EXERCISE: Of all the lines in the records below, copy only those that contain the string "karena".

INFORMATION PROVIDED:

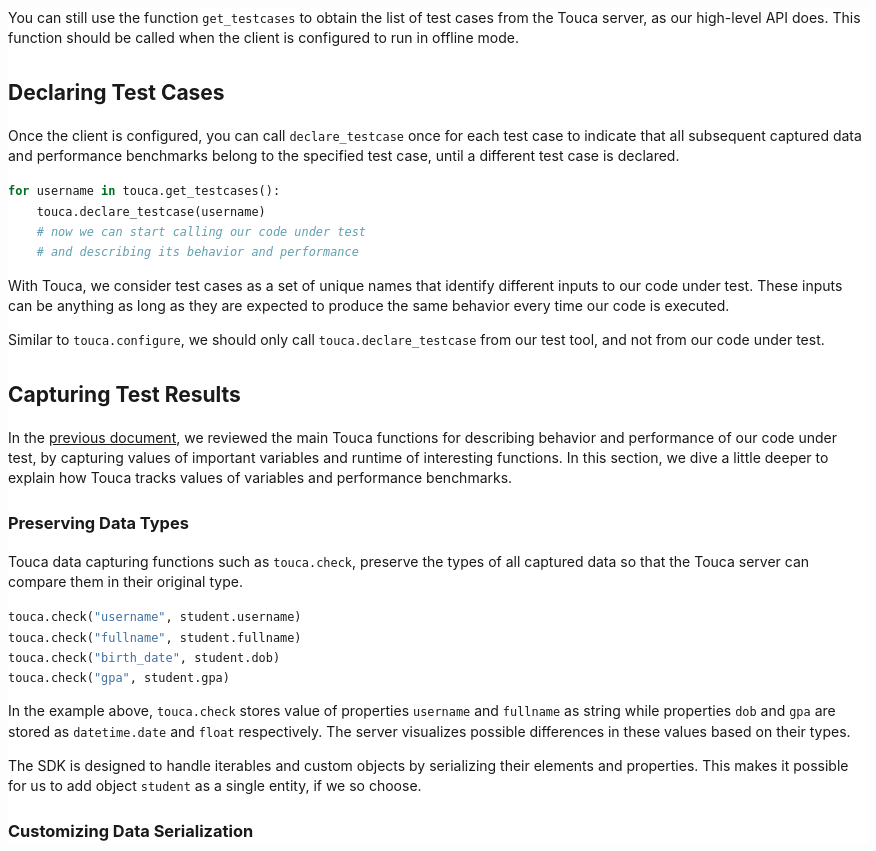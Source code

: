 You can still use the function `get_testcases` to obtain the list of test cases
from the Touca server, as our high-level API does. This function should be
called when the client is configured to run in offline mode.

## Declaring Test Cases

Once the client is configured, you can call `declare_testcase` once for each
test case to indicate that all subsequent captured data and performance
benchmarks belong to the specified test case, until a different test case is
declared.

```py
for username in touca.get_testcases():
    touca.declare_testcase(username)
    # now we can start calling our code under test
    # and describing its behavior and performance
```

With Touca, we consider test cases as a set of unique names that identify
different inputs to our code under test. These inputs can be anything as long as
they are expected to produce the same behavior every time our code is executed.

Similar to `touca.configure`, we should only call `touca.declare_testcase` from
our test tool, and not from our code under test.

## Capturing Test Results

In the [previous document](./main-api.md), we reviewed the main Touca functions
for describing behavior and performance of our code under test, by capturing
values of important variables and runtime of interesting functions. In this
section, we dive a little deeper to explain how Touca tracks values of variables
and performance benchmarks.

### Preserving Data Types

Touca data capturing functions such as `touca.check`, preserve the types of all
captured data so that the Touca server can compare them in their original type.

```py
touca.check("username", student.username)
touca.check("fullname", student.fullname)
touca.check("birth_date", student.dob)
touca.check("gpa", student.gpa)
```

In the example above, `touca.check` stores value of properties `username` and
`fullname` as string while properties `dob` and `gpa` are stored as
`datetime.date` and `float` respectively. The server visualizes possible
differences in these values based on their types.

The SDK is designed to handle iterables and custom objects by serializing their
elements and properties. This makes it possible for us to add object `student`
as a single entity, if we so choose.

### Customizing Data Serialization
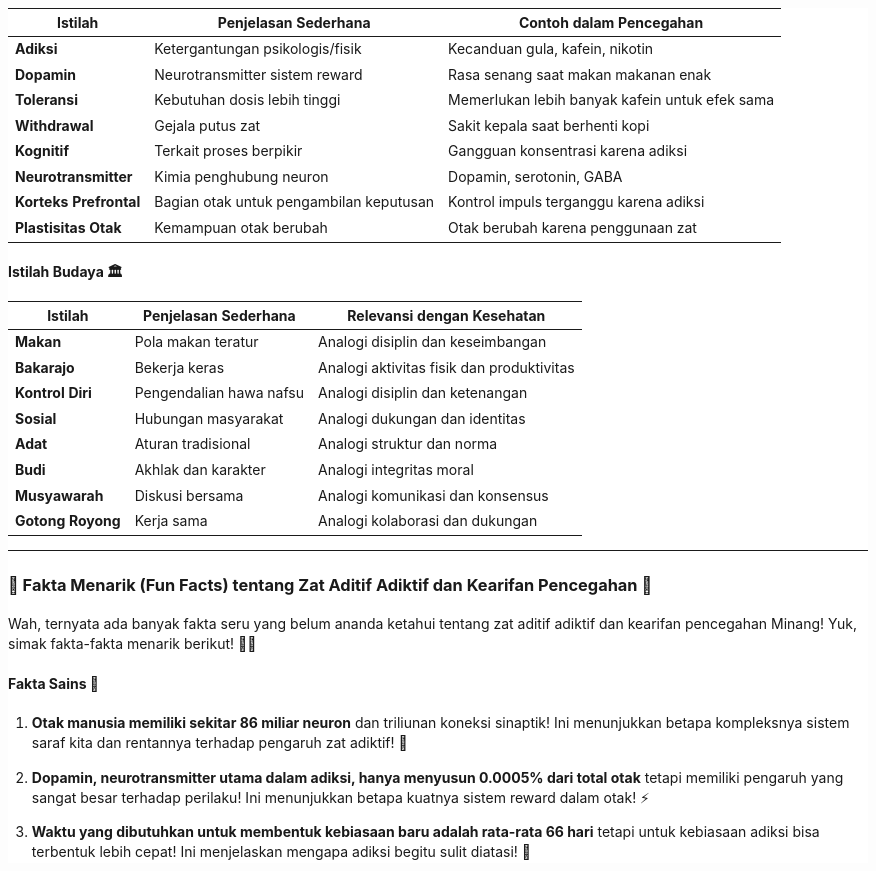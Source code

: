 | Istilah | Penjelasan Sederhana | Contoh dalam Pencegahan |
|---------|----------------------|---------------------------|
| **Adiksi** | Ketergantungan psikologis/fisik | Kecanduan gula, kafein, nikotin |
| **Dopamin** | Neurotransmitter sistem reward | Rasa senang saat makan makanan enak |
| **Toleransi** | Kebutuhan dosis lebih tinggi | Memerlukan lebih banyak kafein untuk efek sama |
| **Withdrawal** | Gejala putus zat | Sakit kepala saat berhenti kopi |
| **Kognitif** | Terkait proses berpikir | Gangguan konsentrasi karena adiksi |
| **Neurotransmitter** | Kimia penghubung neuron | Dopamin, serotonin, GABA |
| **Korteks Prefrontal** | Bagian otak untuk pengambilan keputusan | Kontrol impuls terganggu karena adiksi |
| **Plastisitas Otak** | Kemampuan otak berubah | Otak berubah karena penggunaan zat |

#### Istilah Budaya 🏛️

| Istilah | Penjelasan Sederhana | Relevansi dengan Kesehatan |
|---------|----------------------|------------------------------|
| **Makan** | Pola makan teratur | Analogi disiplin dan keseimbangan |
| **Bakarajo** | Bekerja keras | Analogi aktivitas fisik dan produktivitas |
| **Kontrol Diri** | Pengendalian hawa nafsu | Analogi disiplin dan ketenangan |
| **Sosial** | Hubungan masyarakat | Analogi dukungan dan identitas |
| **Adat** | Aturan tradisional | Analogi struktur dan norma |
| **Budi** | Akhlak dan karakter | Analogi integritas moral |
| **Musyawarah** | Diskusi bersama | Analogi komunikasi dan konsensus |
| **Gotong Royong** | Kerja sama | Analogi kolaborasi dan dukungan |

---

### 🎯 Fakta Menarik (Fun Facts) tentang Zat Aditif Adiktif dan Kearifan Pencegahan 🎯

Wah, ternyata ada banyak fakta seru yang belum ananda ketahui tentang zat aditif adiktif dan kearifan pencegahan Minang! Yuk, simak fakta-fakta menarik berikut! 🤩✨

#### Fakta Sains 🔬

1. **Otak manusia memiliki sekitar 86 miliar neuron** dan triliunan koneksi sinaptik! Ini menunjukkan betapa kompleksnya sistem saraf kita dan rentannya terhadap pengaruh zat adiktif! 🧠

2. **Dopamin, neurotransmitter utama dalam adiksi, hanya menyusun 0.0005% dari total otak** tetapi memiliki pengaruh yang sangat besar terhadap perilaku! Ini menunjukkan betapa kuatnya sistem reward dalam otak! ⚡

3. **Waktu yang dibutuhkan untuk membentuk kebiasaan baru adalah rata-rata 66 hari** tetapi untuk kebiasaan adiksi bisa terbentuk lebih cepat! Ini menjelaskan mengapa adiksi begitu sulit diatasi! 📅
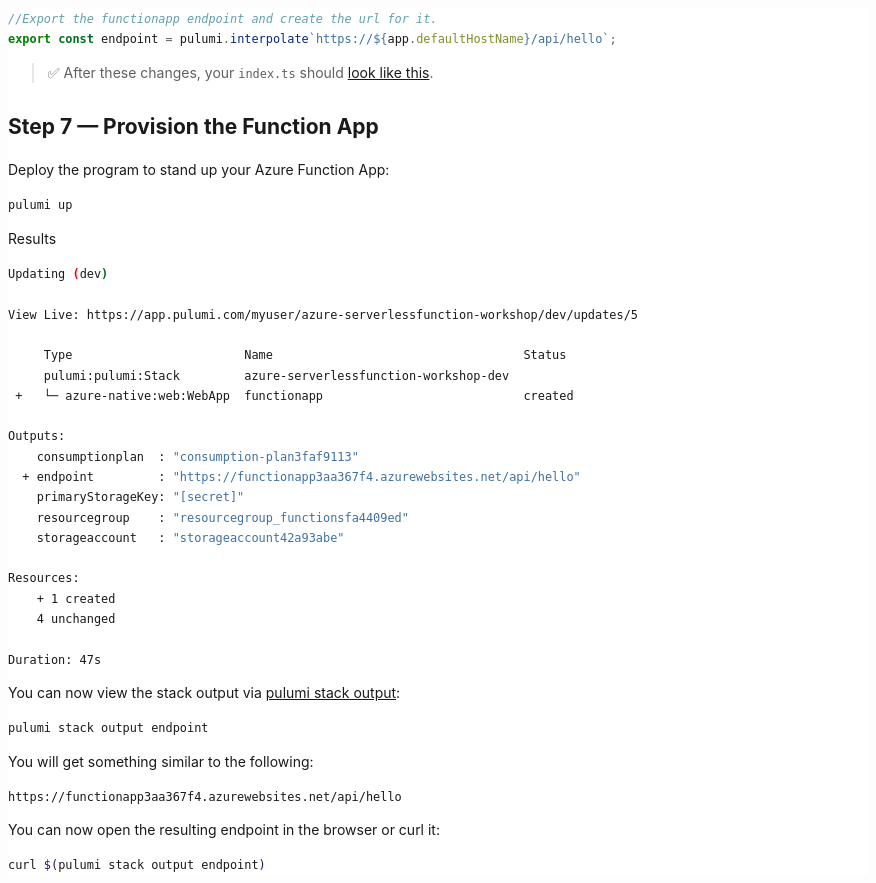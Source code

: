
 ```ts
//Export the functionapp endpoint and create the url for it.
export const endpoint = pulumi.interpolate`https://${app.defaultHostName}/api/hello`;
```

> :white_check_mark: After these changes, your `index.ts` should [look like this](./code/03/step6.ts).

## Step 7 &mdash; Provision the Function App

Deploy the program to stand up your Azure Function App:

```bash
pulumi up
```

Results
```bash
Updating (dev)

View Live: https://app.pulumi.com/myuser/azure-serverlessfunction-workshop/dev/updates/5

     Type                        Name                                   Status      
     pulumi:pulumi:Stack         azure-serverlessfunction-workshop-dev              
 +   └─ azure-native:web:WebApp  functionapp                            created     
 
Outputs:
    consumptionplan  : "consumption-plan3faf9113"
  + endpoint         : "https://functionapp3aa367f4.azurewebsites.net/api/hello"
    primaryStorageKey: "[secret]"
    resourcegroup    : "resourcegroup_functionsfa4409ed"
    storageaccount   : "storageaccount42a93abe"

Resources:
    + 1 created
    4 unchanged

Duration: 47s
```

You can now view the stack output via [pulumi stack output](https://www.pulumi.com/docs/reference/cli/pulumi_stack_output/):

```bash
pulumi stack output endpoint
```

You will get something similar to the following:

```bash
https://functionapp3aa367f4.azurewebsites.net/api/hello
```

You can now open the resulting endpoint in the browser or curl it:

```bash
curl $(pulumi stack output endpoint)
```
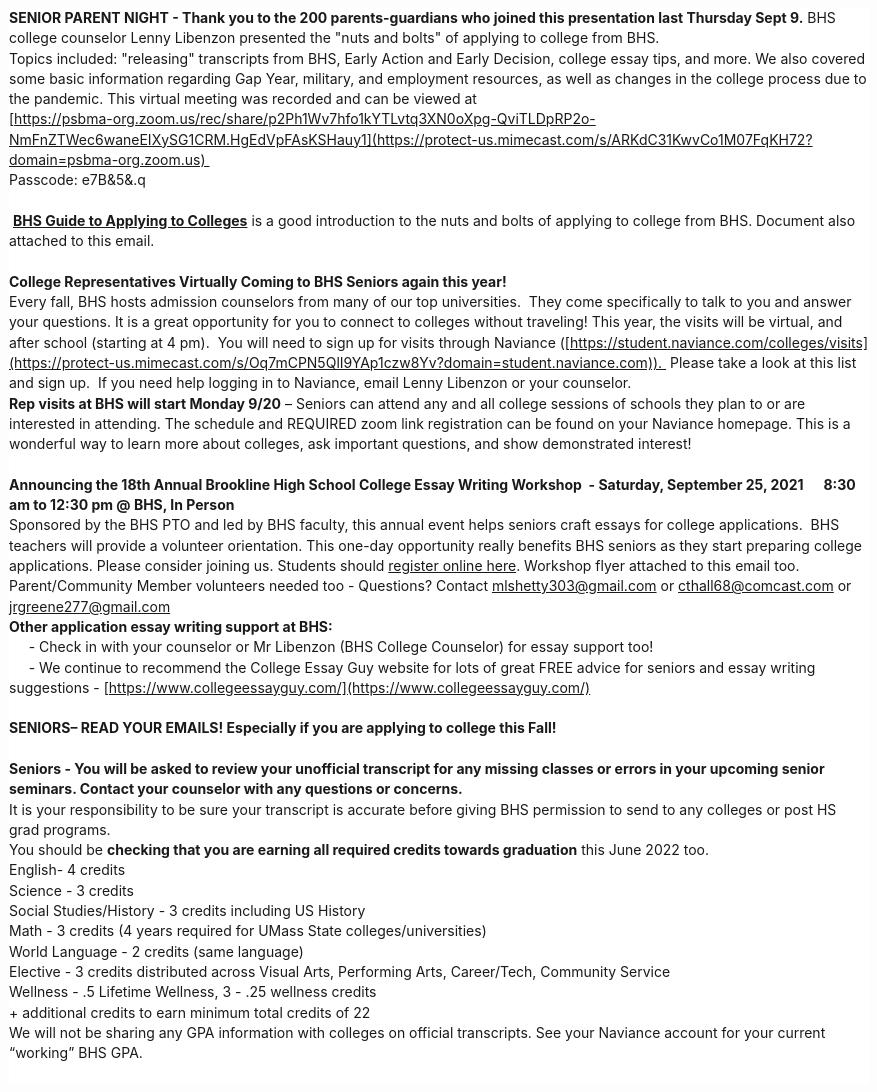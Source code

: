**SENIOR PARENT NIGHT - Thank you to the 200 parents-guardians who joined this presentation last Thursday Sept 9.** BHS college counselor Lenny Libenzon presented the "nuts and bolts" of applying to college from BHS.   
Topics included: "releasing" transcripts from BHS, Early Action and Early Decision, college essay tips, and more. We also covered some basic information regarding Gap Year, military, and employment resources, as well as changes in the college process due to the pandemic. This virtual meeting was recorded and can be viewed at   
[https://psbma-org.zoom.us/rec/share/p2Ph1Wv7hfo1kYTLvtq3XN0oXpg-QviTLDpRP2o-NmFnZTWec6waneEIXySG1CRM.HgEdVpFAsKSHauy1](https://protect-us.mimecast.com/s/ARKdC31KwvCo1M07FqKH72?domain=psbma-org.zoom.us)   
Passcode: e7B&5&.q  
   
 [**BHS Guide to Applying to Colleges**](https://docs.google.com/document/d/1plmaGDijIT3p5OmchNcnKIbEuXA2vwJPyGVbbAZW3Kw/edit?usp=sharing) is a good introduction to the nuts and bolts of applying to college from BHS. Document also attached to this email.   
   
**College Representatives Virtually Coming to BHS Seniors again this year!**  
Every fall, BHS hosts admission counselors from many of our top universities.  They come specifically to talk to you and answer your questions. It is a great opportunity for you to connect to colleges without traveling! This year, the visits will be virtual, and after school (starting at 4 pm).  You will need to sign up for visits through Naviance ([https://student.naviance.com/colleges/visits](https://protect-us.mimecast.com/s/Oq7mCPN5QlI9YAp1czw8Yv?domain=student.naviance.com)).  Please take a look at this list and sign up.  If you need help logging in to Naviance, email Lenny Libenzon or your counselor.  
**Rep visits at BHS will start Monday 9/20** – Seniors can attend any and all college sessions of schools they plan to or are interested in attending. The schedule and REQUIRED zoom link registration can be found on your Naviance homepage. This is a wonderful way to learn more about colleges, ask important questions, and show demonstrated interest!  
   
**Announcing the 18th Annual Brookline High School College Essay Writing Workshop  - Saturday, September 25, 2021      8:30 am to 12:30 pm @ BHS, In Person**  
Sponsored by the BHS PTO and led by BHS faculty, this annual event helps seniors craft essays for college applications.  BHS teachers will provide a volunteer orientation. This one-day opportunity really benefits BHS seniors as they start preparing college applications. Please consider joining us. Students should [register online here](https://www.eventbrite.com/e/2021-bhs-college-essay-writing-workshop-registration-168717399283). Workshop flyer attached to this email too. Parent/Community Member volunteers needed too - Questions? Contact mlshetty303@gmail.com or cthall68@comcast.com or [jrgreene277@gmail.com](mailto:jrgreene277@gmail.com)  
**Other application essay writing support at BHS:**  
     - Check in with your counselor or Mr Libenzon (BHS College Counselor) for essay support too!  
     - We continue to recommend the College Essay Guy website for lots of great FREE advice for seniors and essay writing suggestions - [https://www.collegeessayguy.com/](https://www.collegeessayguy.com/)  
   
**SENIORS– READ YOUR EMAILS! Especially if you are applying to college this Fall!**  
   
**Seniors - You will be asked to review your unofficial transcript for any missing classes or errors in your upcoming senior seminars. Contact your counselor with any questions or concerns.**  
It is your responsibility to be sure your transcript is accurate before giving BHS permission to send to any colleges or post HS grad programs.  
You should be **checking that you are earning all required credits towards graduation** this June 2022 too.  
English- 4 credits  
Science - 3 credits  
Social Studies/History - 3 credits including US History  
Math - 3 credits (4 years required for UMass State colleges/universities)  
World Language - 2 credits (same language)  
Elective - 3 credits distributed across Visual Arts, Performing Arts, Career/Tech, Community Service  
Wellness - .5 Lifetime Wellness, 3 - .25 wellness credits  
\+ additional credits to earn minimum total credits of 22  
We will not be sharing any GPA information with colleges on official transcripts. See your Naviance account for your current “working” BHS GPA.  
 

RESPONSE BELOW:
| **Kognitif** | Terkait proses berpikir | Gangguan konsentrasi karena adiksi |
| **Korteks Prefrontal** | Bagian otak untuk pengambilan keputusan | Kontrol impuls terganggu karena adiksi |
| **Plastisitas Otak** | Kemampuan otak berubah | Otak berubah karena penggunaan zat |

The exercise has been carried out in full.